* ASSIGNMENT
Among the entries below, only the lines from the one with "- Create, move" through the one with "Activity for a Job" are wanted, reproduced exactly. Pictures are not wanted.

* Data entries
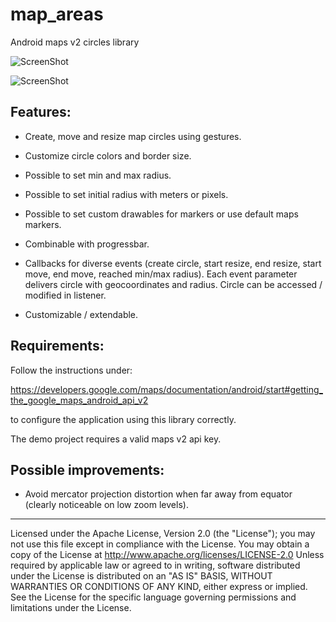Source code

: map_areas
=========


Android maps v2 circles library


![ScreenShot](https://raw.github.com/i-schuetz/map_areas/master/screen1.png)


![ScreenShot](https://raw.github.com/i-schuetz/map_areas/master/screen2.png)


## Features:

- Create, move and resize map circles using gestures.

- Customize circle colors and border size.

- Possible to set min and max radius.

- Possible to set initial radius with meters or pixels.

- Possible to set custom drawables for markers or use default maps markers.

- Combinable with progressbar.

- Callbacks for diverse events (create circle, start resize, end resize, start move, end move, reached min/max radius).
Each event parameter delivers circle with geocoordinates and radius. Circle can be accessed / modified in listener.

- Customizable / extendable.




## Requirements:

Follow the instructions under:

https://developers.google.com/maps/documentation/android/start#getting_the_google_maps_android_api_v2

to configure the application using this library correctly.


The demo project requires a valid maps v2 api key.


## Possible improvements:

- Avoid mercator projection distortion when far away from equator (clearly noticeable on low zoom levels).


--------------------------------------------------------------------------------
Licensed under the Apache License, Version 2.0 (the "License");
you may not use this file except in compliance with the License.
You may obtain a copy of the License at
http://www.apache.org/licenses/LICENSE-2.0
Unless required by applicable law or agreed to in writing, software
distributed under the License is distributed on an "AS IS" BASIS,
WITHOUT WARRANTIES OR CONDITIONS OF ANY KIND, either express or implied.
See the License for the specific language governing permissions and
limitations under the License.


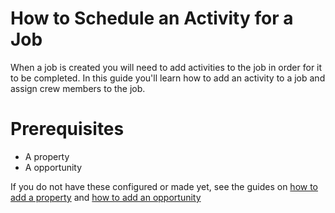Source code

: # How to Schedule an Activity for a Job

When a job is created you will need to add activities to the job in order for it to be completed. In this guide you'll learn how to add an activity to a job and assign crew members to the job.

# Prerequisites

- A property
- A opportunity

If you do not have these configured or made yet, see the guides on [how to add a property](\adding-a-property.md) and [how to add an opportunity](\adding-an-oppurtunity.md)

* SOLUTION FOR THIS EXERCISE
- Create, move and resize map circles using gestures.

- Customize circle colors and border size.

- Possible to set min and max radius.

- Possible to set initial radius with meters or pixels.

- Possible to set custom drawables for markers or use default maps markers.

- Combinable with progressbar.

- Callbacks for diverse events (create circle, start resize, end resize, start move, end move, reached min/max radius).
Each event parameter delivers circle with geocoordinates and radius. Circle can be accessed / modified in listener.

- Customizable / extendable.




## Requirements:

Follow the instructions under:

https://developers.google.com/maps/documentation/android/start#getting_the_google_maps_android_api_v2

to configure the application using this library correctly.


The demo project requires a valid maps v2 api key.


## Possible improvements:

- Avoid mercator projection distortion when far away from equator (clearly noticeable on low zoom levels).


--------------------------------------------------------------------------------
Licensed under the Apache License, Version 2.0 (the "License");
you may not use this file except in compliance with the License.
You may obtain a copy of the License at
http://www.apache.org/licenses/LICENSE-2.0
Unless required by applicable law or agreed to in writing, software
distributed under the License is distributed on an "AS IS" BASIS,
WITHOUT WARRANTIES OR CONDITIONS OF ANY KIND, either express or implied.
See the License for the specific language governing permissions and
limitations under the License.


Source code

: # How to Schedule an Activity for a Job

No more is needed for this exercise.